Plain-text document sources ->
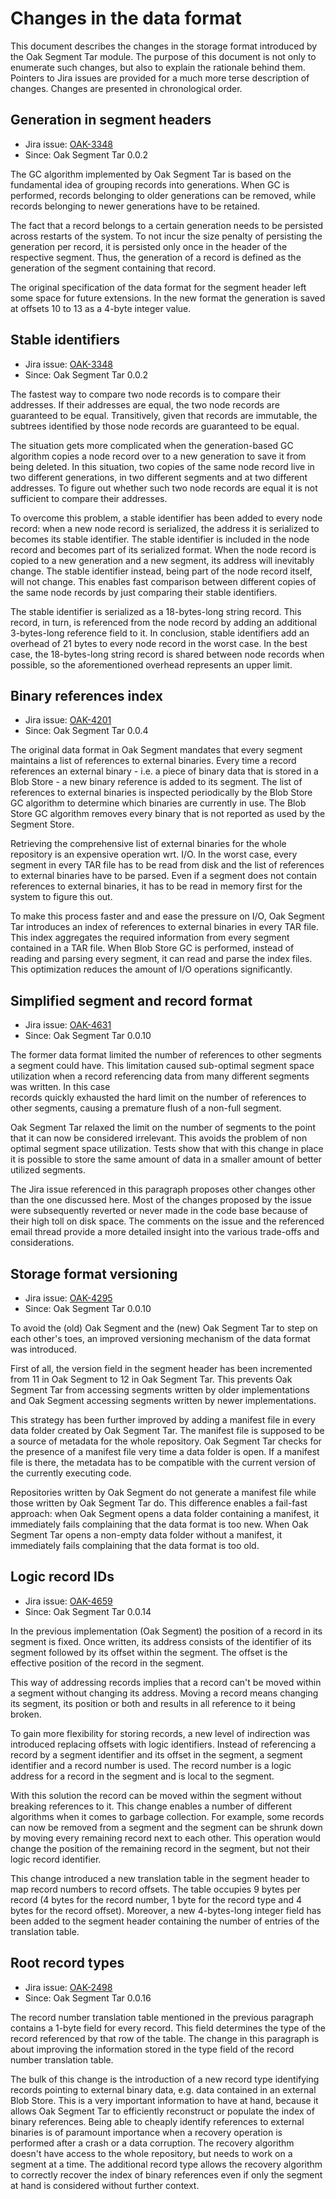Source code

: <!--
  Licensed to the Apache Software Foundation (ASF) under one or more
  contributor license agreements.  See the NOTICE file distributed with
  this work for additional information regarding copyright ownership.
  The ASF licenses this file to You under the Apache License, Version 2.0
  (the "License"); you may not use this file except in compliance with
  the License.  You may obtain a copy of the License at

    http://www.apache.org/licenses/LICENSE-2.0

  Unless required by applicable law or agreed to in writing, software
  distributed under the License is distributed on an "AS IS" BASIS,
  WITHOUT WARRANTIES OR CONDITIONS OF ANY KIND, either express or implied.
  See the License for the specific language governing permissions and
  limitations under the License.
-->

# Changes in the data format

This document describes the changes in the storage format introduced by the Oak Segment Tar module.
The purpose of this document is not only to enumerate such changes, but also to explain the rationale behind them.
Pointers to Jira issues are provided for a much more terse description of changes.
Changes are presented in chronological order.

## Generation in segment headers

* Jira issue: [OAK-3348](https://issues.apache.org/jira/browse/OAK-3348)
* Since: Oak Segment Tar 0.0.2

The GC algorithm implemented by Oak Segment Tar is based on the fundamental idea of grouping records into generations.
When GC is performed, records belonging to older generations can be removed, while records belonging to newer generations have to be retained.

The fact that a record belongs to a certain generation needs to be persisted across 
restarts of the system. To not incur the size penalty of persisting the generation 
per record, it is persisted only once in the header of the respective segment.
Thus, the generation of a record is defined as the generation of the segment containing that record.

The original specification of the data format for the segment header left some space for future 
extensions. In the new format the generation is saved at offsets 10 to 13 as a 4-byte integer value.

## Stable identifiers 

* Jira issue: [OAK-3348](https://issues.apache.org/jira/browse/OAK-3348)
* Since: Oak Segment Tar 0.0.2

The fastest way to compare two node records is to compare their addresses.
If their addresses are equal, the two node records are guaranteed to be equal.
Transitively, given that records are immutable, the subtrees identified by those node records are guaranteed to be equal.

The situation gets more complicated when the generation-based GC algorithm copies 
a node record over to a new generation to save it from being deleted. In this 
situation, two copies of the same node record live in two different generations, 
in two different segments and at two different addresses. To figure out whether 
such two node records are equal it is not sufficient to compare their addresses.

To overcome this problem, a stable identifier has been added to every node record:
when a new node record is serialized, the address it is serialized to becomes its stable identifier.
The stable identifier is included in the node record and becomes part of its serialized format.
When the node record is copied to a new generation and a new segment, its address will inevitably change.
The stable identifier instead, being part of the node record itself, will not change.
This enables fast comparison between different copies of the same node records by
just comparing their stable identifiers. 

The stable identifier is serialized as a 18-bytes-long string record.
This record, in turn, is referenced from the node record by adding an additional 3-bytes-long reference field to it.
In conclusion, stable identifiers add an overhead of 21 bytes to every node record in the worst case.
In the best case, the 18-bytes-long string record is shared between node records when possible, so the aforementioned overhead represents an upper limit.

## Binary references index

* Jira issue: [OAK-4201](https://issues.apache.org/jira/browse/OAK-4201)
* Since: Oak Segment Tar 0.0.4

The original data format in Oak Segment mandates that every segment maintains a list of references to external binaries.
Every time a record references an external binary - i.e. a piece of binary data that is stored in a Blob Store - a new binary reference is added to its segment.
The list of references to external binaries is inspected periodically by the Blob Store GC algorithm to determine which binaries are currently in use.
The Blob Store GC algorithm removes every binary that is not reported as used by the Segment Store.

Retrieving the comprehensive list of external binaries for the whole repository is an expensive operation wrt. I/O.
In the worst case, every segment in every TAR file has to be read from disk and the list of references to external binaries have to be parsed.
Even if a segment does not contain references to external binaries, it has to be read in memory first for the system to figure this out.

To make this process faster and and ease the pressure on I/O, Oak Segment Tar introduces an index of references to external binaries in every TAR file.
This index aggregates the required information from every segment contained in a TAR file.
When Blob Store GC is performed, instead of reading and parsing every segment, it can read and parse the index files.
This optimization reduces the amount of I/O operations significantly.

## Simplified segment and record format

* Jira issue: [OAK-4631](https://issues.apache.org/jira/browse/OAK-4631)
* Since: Oak Segment Tar 0.0.10

The former data format limited the number of references to other segments a segment 
could have. This limitation caused sub-optimal segment space utilization when a 
record referencing data from many different segments was written. In this case  
records quickly exhausted the hard limit on the number of references to other 
segments, causing a premature flush of a non-full segment.

Oak Segment Tar relaxed the limit on the number of segments to the point that it can now be considered irrelevant.
This avoids the problem of non optimal segment space utilization.
Tests show that with this change in place it is possible to store the same amount of data in a smaller amount of better utilized segments.

The Jira issue referenced in this paragraph proposes other changes other than the one discussed here.
Most of the changes proposed by the issue were subsequently reverted or never made in the code base because of their high toll on disk space.
The comments on the issue and the referenced email thread provide a more detailed insight into the various trade-offs and considerations. 

## Storage format versioning

* Jira issue: [OAK-4295](https://issues.apache.org/jira/browse/OAK-4295)
* Since: Oak Segment Tar 0.0.10

To avoid the (old) Oak Segment and the (new) Oak Segment Tar to step on each other's toes, an improved versioning mechanism of the data format was introduced.
   
First of all, the version field in the segment header has been incremented from 11 in Oak 
Segment to 12 in Oak Segment Tar. This prevents Oak Segment Tar from accessing segments 
written by older implementations and Oak Segment accessing segments written by newer implementations. 

This strategy has been further improved by adding a manifest file in every data folder created by Oak Segment Tar.
The manifest file is supposed to be a source of metadata for the whole repository.
Oak Segment Tar checks for the presence of a manifest file very time a data folder is open.
If a manifest file is there, the metadata has to be compatible with the current version of the currently executing code.

Repositories written by Oak Segment do not generate a manifest file while those written by Oak Segment Tar do.
This difference enables a fail-fast approach: when Oak Segment opens a data folder containing a manifest, it immediately fails complaining that the data format is too new.
When Oak Segment Tar opens a non-empty data folder without a manifest, it immediately fails complaining that the data format is too old.

## Logic record IDs

* Jira issue: [OAK-4659](https://issues.apache.org/jira/browse/OAK-4659)
* Since: Oak Segment Tar 0.0.14

In the previous implementation (Oak Segment) the position of a record in its segment is fixed.
Once written, its address consists of the identifier of its segment followed by its offset within the segment.
The offset is the effective position of the record in the segment.

This way of addressing records implies that a record can't be moved within a segment without changing its address.
Moving a record means changing its segment, its position or both and results in all reference 
to it being broken. 

To gain more flexibility for storing records, a new level of indirection was introduced 
replacing offsets with logic identifiers.
Instead of referencing a record by a segment identifier and its offset in the segment, a 
segment identifier and a record number is used.
The record number is a logic address for a record in the segment and is local to the segment.

With this solution the record can be moved within the segment without breaking references to it.
This change enables a number of different algorithms when it comes to garbage collection.
For example, some records can now be removed from a segment and the segment can be shrunk down by moving every remaining record next to each other.
This operation would change the position of the remaining record in the segment, but not their logic record identifier.

This change introduced a new translation table in the segment header to map record numbers to record offsets.
The table occupies 9 bytes per record (4 bytes for the record number, 1 byte for the record type and 4 bytes for the record offset).
Moreover, a new 4-bytes-long integer field has been added to the segment header containing the number of entries of the translation table.

## Root record types

* Jira issue: [OAK-2498](https://issues.apache.org/jira/browse/OAK-2498)
* Since: Oak Segment Tar 0.0.16

The record number translation table mentioned in the previous paragraph contains a 1-byte field for every record.
This field determines the type of the record referenced by that row of the table.
The change in this paragraph is about improving the information stored in the type field of the record number translation table.

The bulk of this change is the introduction of a new record type identifying records pointing to external binary data, e.g. data contained in an external Blob Store.
This is a very important information to have at hand, because it allows Oak Segment Tar to efficiently reconstruct or populate the index of binary references.
Being able to cheaply identify references to external binaries is of paramount importance when a recovery operation is performed after a crash or a data corruption.
The recovery algorithm doesn't have access to the whole repository, but needs to work on a segment at a time.
The additional record type allows the recovery algorithm to correctly recover the index of binary references even if only the segment at hand is considered without further context.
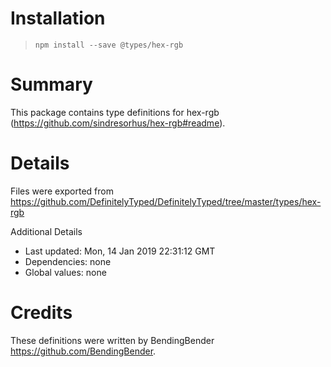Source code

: # Installation
> `npm install --save @types/hex-rgb`

# Summary
This package contains type definitions for hex-rgb (https://github.com/sindresorhus/hex-rgb#readme).

# Details
Files were exported from https://github.com/DefinitelyTyped/DefinitelyTyped/tree/master/types/hex-rgb

Additional Details
 * Last updated: Mon, 14 Jan 2019 22:31:12 GMT
 * Dependencies: none
 * Global values: none

# Credits
These definitions were written by BendingBender <https://github.com/BendingBender>.
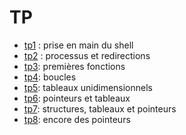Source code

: # TP

* [tp1](tp_prise_en_main_shell.md) : prise en main du shell
* [tp2](TP_processus_et_compilation/tp_processus_et_compilation.md) : processus et redirections
* [tp3](TP_premieres_fonctions/tp_premieres_fonctions.md): premières fonctions
* [tp4](TP_boucles/tp_boucles.md): boucles
* [tp5](TP_tableaux_unidimensionnels/tp_tableaux_unidimensionnels.md): tableaux unidimensionnels
* [tp6](TP_pointeurs_et_tableaux/tp_pointeurs_et_tableaux.md):
  pointeurs et tableaux
* [tp7](TP_structures/tp_structures.md): structures, tableaux et pointeurs
* [tp8](TP_encore_des_pointeurs/tp_encore_des_pointeurs.md): encore des pointeurs
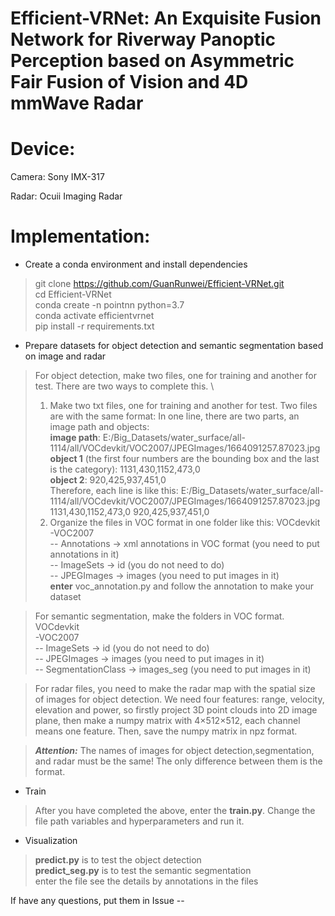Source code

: # Efficient-VRNet: An Exquisite Fusion Network for Riverway Panoptic Perception based on Asymmetric Fair Fusion of Vision and 4D mmWave Radar

# Device:
Camera: Sony IMX-317

Radar: Ocuii Imaging Radar

# Implementation:

* Create a conda environment and install dependencies
> git clone https://github.com/GuanRunwei/Efficient-VRNet.git \
> cd Efficient-VRNet   \
> conda create -n pointnn python=3.7  \
> conda activate efficientvrnet   \
> pip install -r requirements.txt


* Prepare datasets for object detection and semantic segmentation based on image and radar

> For object detection, make two files, one for training and another for test. There are two ways to complete this. \
> 1. Make two txt files, one for training and another for test. Two files are with the same format: 
> In one line, there are two parts, an image path and objects:  
> **image path**: E:/Big_Datasets/water_surface/all-1114/all/VOCdevkit/VOC2007/JPEGImages/1664091257.87023.jpg  
> **object 1** (the first four numbers are the bounding box and the last is the category): 1131,430,1152,473,0   
> **object 2**: 920,425,937,451,0   
> Therefore, each line is like this: E:/Big_Datasets/water_surface/all-1114/all/VOCdevkit/VOC2007/JPEGImages/1664091257.87023.jpg 1131,430,1152,473,0 920,425,937,451,0 
> 2. Organize the files in VOC format in one folder like this: 
> VOCdevkit \
> -VOC2007  \
> -- Annotations -> xml annotations in VOC format (you need to put annotations in it)  \
> -- ImageSets -> id (you do not need to do)  \
> -- JPEGImages  -> images (you need to put images in it)  \
> **enter** voc_annotation.py and follow the annotation to make your dataset


> For semantic segmentation, make the folders in VOC format.
> VOCdevkit \
> -VOC2007  \
> -- ImageSets -> id (you do not need to do)  \
> -- JPEGImages  -> images (you need to put images in it)  \
> -- SegmentationClass -> images_seg (you need to put images in it)  


> For radar files, you need to make the radar map with the spatial size of images for object detection. 
We need four features: range, velocity, elevation and power, so firstly project 3D point clouds into 2D image plane,
then make a numpy matrix with 4×512×512, each channel means one feature. Then, save the numpy matrix in npz format.

> ***Attention:*** The names of images for object detection,segmentation, and radar must be the same!
The only difference between them is the format.

* Train

> After you have completed the above, enter the **train.py**. Change the file path variables and hyperparameters and run it.


* Visualization

> **predict.py** is to test the object detection  \
> **predict_seg.py** is to test the semantic segmentation  \
> enter the file see the details by annotations in the files

If have any questions, put them in Issue --


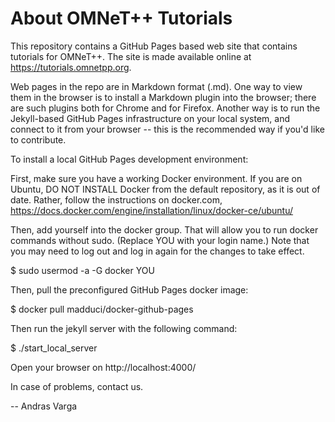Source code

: About OMNeT++ Tutorials
=======================

This repository contains a GitHub Pages based web site that contains tutorials
for OMNeT++. The site is made available online at https://tutorials.omnetpp.org.

Web pages in the repo are in Markdown format (.md). One way to view
them in the browser is to install a Markdown plugin into the browser;
there are such plugins both for Chrome and for Firefox. Another way
is to run the Jekyll-based GitHub Pages infrastructure on your local
system, and connect to it from your browser -- this is the recommended
way if you'd like to contribute.

To install a local GitHub Pages development environment:

First, make sure you have a working Docker environment. If you are
on Ubuntu, DO NOT INSTALL Docker from the default repository, as it
is out of date. Rather, follow the instructions on docker.com,
https://docs.docker.com/engine/installation/linux/docker-ce/ubuntu/

Then, add yourself into the docker group. That will allow you to run
docker commands without sudo. (Replace YOU with your login name.)
Note that you may need to log out and log in again for the changes
to take effect.

$ sudo usermod -a -G docker YOU

Then, pull the preconfigured GitHub Pages docker image:

$ docker pull madduci/docker-github-pages

Then run the jekyll server with the following command:

$ ./start_local_server

Open your browser on http://localhost:4000/

In case of problems, contact us.

--
Andras Varga


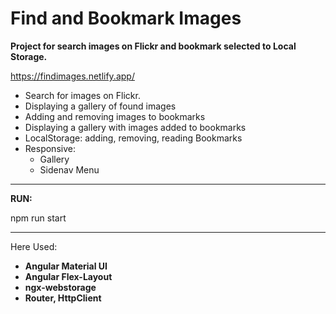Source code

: # Find and Bookmark Images
**Project for search images on Flickr and bookmark selected to Local Storage.**

https://findimages.netlify.app/

- Search for images on Flickr.
- Displaying a gallery of found images
- Adding and removing images to bookmarks
- Displaying a gallery with images added to bookmarks
- LocalStorage: adding, removing, reading Bookmarks
- Responsive:
  - Gallery
  - Sidenav Menu

------------------------
**RUN:**

npm run start

----------------------

Here Used:
- **Angular Material UI** 
- **Angular Flex-Layout**
- **ngx-webstorage**
- **Router, HttpClient**
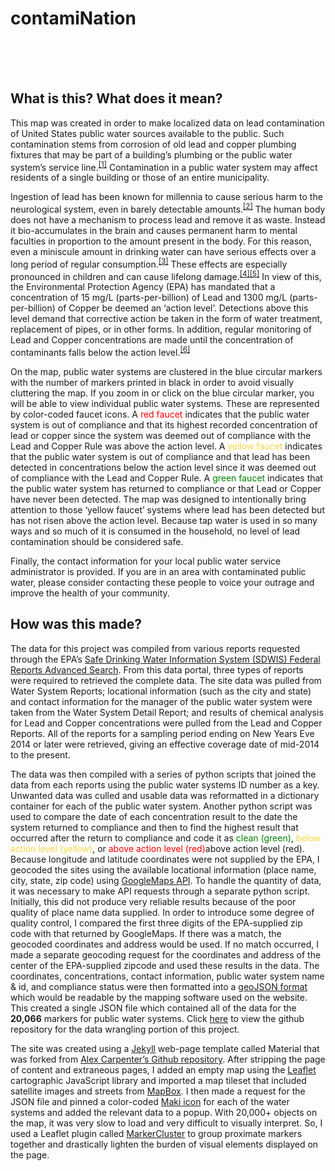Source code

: # contamiNation
<br>
<br>
<br>

## What is this? What does it mean?

This map was created in order to make localized data on lead contamination of United States public water sources available to the public. Such contamination stems from corrosion of old lead and copper plumbing fixtures that may be part of a building’s plumbing or the public water system’s service line.<sup>[[1]](https://www.epa.gov/lead/protect-your-family-exposures-lead#water)</sup> Contamination in a public water system may affect residents of a single building or those of an entire municipality.

Ingestion of lead has been known for millennia to cause serious harm to the neurological system, even in barely detectable amounts.<sup>[[2]](https://www.karger.com/Article/FullText/98100)</sup> The human body does not have a mechanism to process lead and remove it as waste. Instead it bio-accumulates in the brain and causes permanent harm to mental faculties in proportion to the amount present in the body. For this reason, even a miniscule amount in drinking water can have serious effects over a long period of regular consumption.<sup>[[3]](https://www.ncbi.nlm.nih.gov/pmc/articles/PMC1497727/pdf/16134575.pdf)</sup> These effects are especially pronounced in children and can cause lifelong damage.<sup>[[4]](https://www.epa.gov/lead/learn-about-lead#effects)</sup><sup>[[5]](https://www.cdc.gov/nceh/lead/ACCLPP/Lead_Levels_in_Children_Fact_Sheet.pdf)</sup> In view of this, the Environmental Protection Agency (EPA) has mandated that a concentration of 15 mg/L (parts-per-billion) of Lead and 1300 mg/L (parts-per-billion) of Copper be deemed an ‘action level’. Detections above this level demand that corrective action be taken in the form of water treatment, replacement of pipes, or in other forms. In addition, regular monitoring of Lead and Copper concentrations are made until the concentration of contaminants falls below the action level.<sup>[[6]](https://www.epa.gov/dwreginfo/lead-and-copper-rule)</sup>

On the map, public water systems are clustered in the blue circular markers with the number of markers printed in black in order to avoid visually cluttering the map. If you zoom in or click on the blue circular marker, you will be able to view individual public water systems. These are represented by color-coded faucet icons. A <span style="color:red"> red faucet</span> indicates that the public water system is out of compliance and that its highest recorded concentration of lead or copper since the system was deemed out of compliance with the Lead and Copper Rule was above the action level. A <span style="color:#f4d742">yellow faucet</span> indicates that the public water system is out of compliance and that lead has been detected in concentrations below the action level since it was deemed out of compliance with the Lead and Copper Rule. A <span style="color:green">green faucet</span> indicates that the public water system has returned to compliance or that Lead or Copper have never been detected. The map was designed to intentionally bring attention to those ‘yellow faucet’ systems where lead has been detected but has not risen above the action level. Because tap water is used in so many ways and so much of it is consumed in the household, no level of lead contamination should be considered safe.

Finally, the contact information for your local public water service administrator is provided. If you are in an area with contaminated public water, please consider contacting these people to voice your outrage and improve the health of your community.
 
 

## How was this made?

The data for this project was compiled from various reports requested through the EPA’s [Safe Drinking Water Information System (SDWIS) Federal Reports Advanced Search](https://ofmpub.epa.gov/apex/sfdw/f?p=108:1:::NO::P1_REPORT:WS).  From this data portal, three types of reports were required to retrieved the complete data. The site data was pulled from Water System Reports; locational information (such as the city and state) and contact information for the manager of the public water system were taken from the Water System Detail Report; and results of chemical analysis for Lead and Copper concentrations were pulled from the Lead and Copper Reports. All of the reports for a sampling period ending on New Years Eve 2014 or later were retrieved, giving an effective coverage date of mid-2014 to the present. 

The data was then compiled with a series of python scripts that joined the data from each reports using the public water systems ID number as a key. Unwanted data was culled and usable data was reformatted in a dictionary container for each of the public water system. Another python script was used to compare the date of each concentration result to the date the system returned to compliance and then to find the highest result that occurred after the return to compliance and code it as <span style="color:green">clean (green)</span>, <span style="color:#f4d742">below action level (yellow)</span>, or <span style="color:red">above action level (red)</span>above action level (red). Because longitude and latitude coordinates were not supplied by the EPA, I geocoded the sites using the available locational information (place name, city, state, zip code) using [GoogleMaps API](https://developers.google.com/maps/). To handle the quantity of data, it was necessary to make API requests through a separate python script. Initially, this did not produce very reliable results because of the poor quality of place name data supplied. In order to introduce some degree of quality control, I compared the first three digits of the EPA-supplied zip code with that returned by GoogleMaps. If there was a match, the geocoded coordinates and address would be used. If no match occurred, I made a separate geocoding request for the coordinates and address of the center of the EPA-supplied zipcode and used these results in the data. The coordinates, concentrations, contact information, public water system name & id, and compliance status were then formatted into a [geoJSON format](http://geojson.org/) which would be readable by the mapping software used on the website. This created a single JSON file which contained all of the data for the **20,066** markers for public water systems. Click [here](https://github.com/etoole/contamiNation) to view the github repository for the data wrangling portion of this project.

The site was created using a [Jekyll](https://jekyllrb.com/) web-page template called Material that was forked from [Alex Carpenter’s Github repository](https://github.com/alexcarpenter/material-jekyll-theme). After stripping the page of content and extraneous pages, I added an empty map using the [Leaflet](http://leafletjs.com/) cartographic JavaScript library and imported a map tileset that included satellite images and streets from [MapBox](https://www.mapbox.com/). I then made a request for the JSON file and pinned a color-coded [Maki icon](https://www.mapbox.com/maki-icons/) for each of the water systems and added the relevant data to a popup. With 20,000+ objects on the map, it was very slow to load and very difficult to visually interpret. So, I used a Leaflet plugin called [MarkerCluster](https://github.com/Leaflet/Leaflet.markercluster) to group proximate markers together and drastically lighten the burden of visual elements displayed on the page.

ASSIGNMENT ->
Your reply should consist solely of the lines above, from the opening line through the line with "this work for", reproduced exactly and without pictures.

RESPONSE TO THIS TASK ->
Source code

: <!--
  Licensed to the Apache Software Foundation (ASF) under one or more
  contributor license agreements.  See the NOTICE file distributed with
  this work for additional information regarding copyright ownership.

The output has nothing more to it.